На гребень насыпи взобрались и стали спускаться вниз сразу девять немецких танков. Люлин поймал в прицел ближайший и выстрелил. Снаряд попал в ходовую часть, выбив два катка и спустив гусеницу. Танк закрутился на месте. Второй снаряд угодил в корму, танк вспыхнул. Вдруг что-то ударило в броню башни КВ. Люлин испуганно взглянул на командира.
– В прицел гляди, – успокоил его Гордеев, – немецкий снаряд срикошетил от нашей башни. Ничего страшного. Давай, Люлин, работай. Горский, меняй позицию!
Этот бой длился полчаса. КВ маневрировал и стрелял, прятался за подбитые немецкие машины и стрелял. Когда Люлин доложил, что осталось девять снарядов, Гордеев приказал механику-водителю на полном ходу уходить к Минскому шоссе. Развернув башню к насыпи, двинулись к своим.
На насыпь вскарабкались ещё пять немецких танков и открыли ураганный огонь по уходившему КВ. Снаряды немцев градом сыпались на броню, отскакивали от неё, высекая снопы искр; в танке стояла жуткая какофония.
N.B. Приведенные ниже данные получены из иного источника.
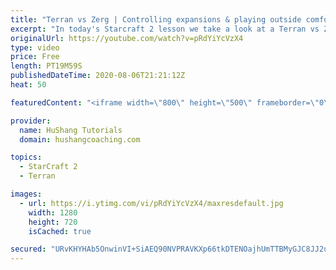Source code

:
 ```yaml
---
title: "Terran vs Zerg | Controlling expansions & playing outside comfort zone"
excerpt: "In today's Starcraft 2 lesson we take a look at a Terran vs Zerg match where the focus is on controlling zergs expansions and limiting their map control. This type of play-style is a bit outside my comfort zone & I recommend taking some time to do this on occasion. Push your boundaries and play styles"
originalUrl: https://youtube.com/watch?v=pRdYiYcVzX4
type: video
price: Free
length: PT19M59S
publishedDateTime: 2020-08-06T21:21:12Z
heat: 50

featuredContent: "<iframe width=\"800\" height=\"500\" frameborder=\"0\" src=\"https://www.youtube.com/embed/pRdYiYcVzX4\" allow=\"accelerometer; autoplay; encrypted-media; gyroscope; picture-in-picture\" allowfullscreen></iframe>"

provider:
  name: HuShang Tutorials
  domain: hushangcoaching.com

topics:
  - StarCraft 2
  - Terran

images:
  - url: https://i.ytimg.com/vi/pRdYiYcVzX4/maxresdefault.jpg
    width: 1280
    height: 720
    isCached: true

secured: "URvKHYHAb5OnwinVI+SiAEQ90NVPRAVKXp66tkDTENOajhUmTTBMyGJC8JJ2uP/SMg1TWYU3biRZtXZHYdETZNZL/jECs5GWQ1j1dT5z7K77km1lNLbiFXVNdgpigLLeUfME97NrxCJ77ZpbEz8yopnEbQ/ZnnENo/6fIMfq68XBS8vnjQCbj9TUgCMIUbvpJjd3IvMrKSQWIJuwSSeG1S0+vfRzUHKoBi9UgTMKWNVotEyeSocxGs4jcAFRl21DUFJc4Qf3qTKAmp+SJgbGRLtWjJ60EuhXvUe97wOeBllUDYzpJThj/mwvjq8LCH/tBkrdEvFvC0UxfitzXHA9haFF+G1/KTHs2vvKpH+DxRbobF4BC7VNceZ+AXzo5ZNSwyxMFn7kDWpJDfv++KZsj91CT2tlSTsmwvU1Zz6jvcI=;JcUEagagFZczQBm1ScuQyA=="
---
```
Иногда, при удачном попадании, мелкие осколки, отслоившейся от брони внутри башни, секли членов экипажа по комбинезонам и шлемофонам, не причиняя, впрочем, особого вреда. Только Гордеева и Люлина это броневая сыпь ранила в лицо, задела руки. Они не обращали на это внимание, стирали кровь грязным рукавом комбинезона. Несколько выстрелов немецких танков заклинили башню КВ. Стрелять можно было только маневрируя корпусом. Последние снаряды они так и выпустили, подбив ещё три Т-IV.
Немцы, ошеломлённые страшными потерями, их преследовать не стали, вновь на сутки остановили наступление.
Почти у самого шоссе подобрали сержанта Крухмалёва с его заряжающим, тащивших два ведра тушёной конины с картошкой. Гордеев, улыбаясь, спросил:
– Товарищи танкисты, может, оставите эту снедь немцам?
– Да вы что, товарищ, капитан?! – завопил сержант Горский, выкатив от удивления и возмущения глаза. – Грех такому добру пропадать, сами оприходуем!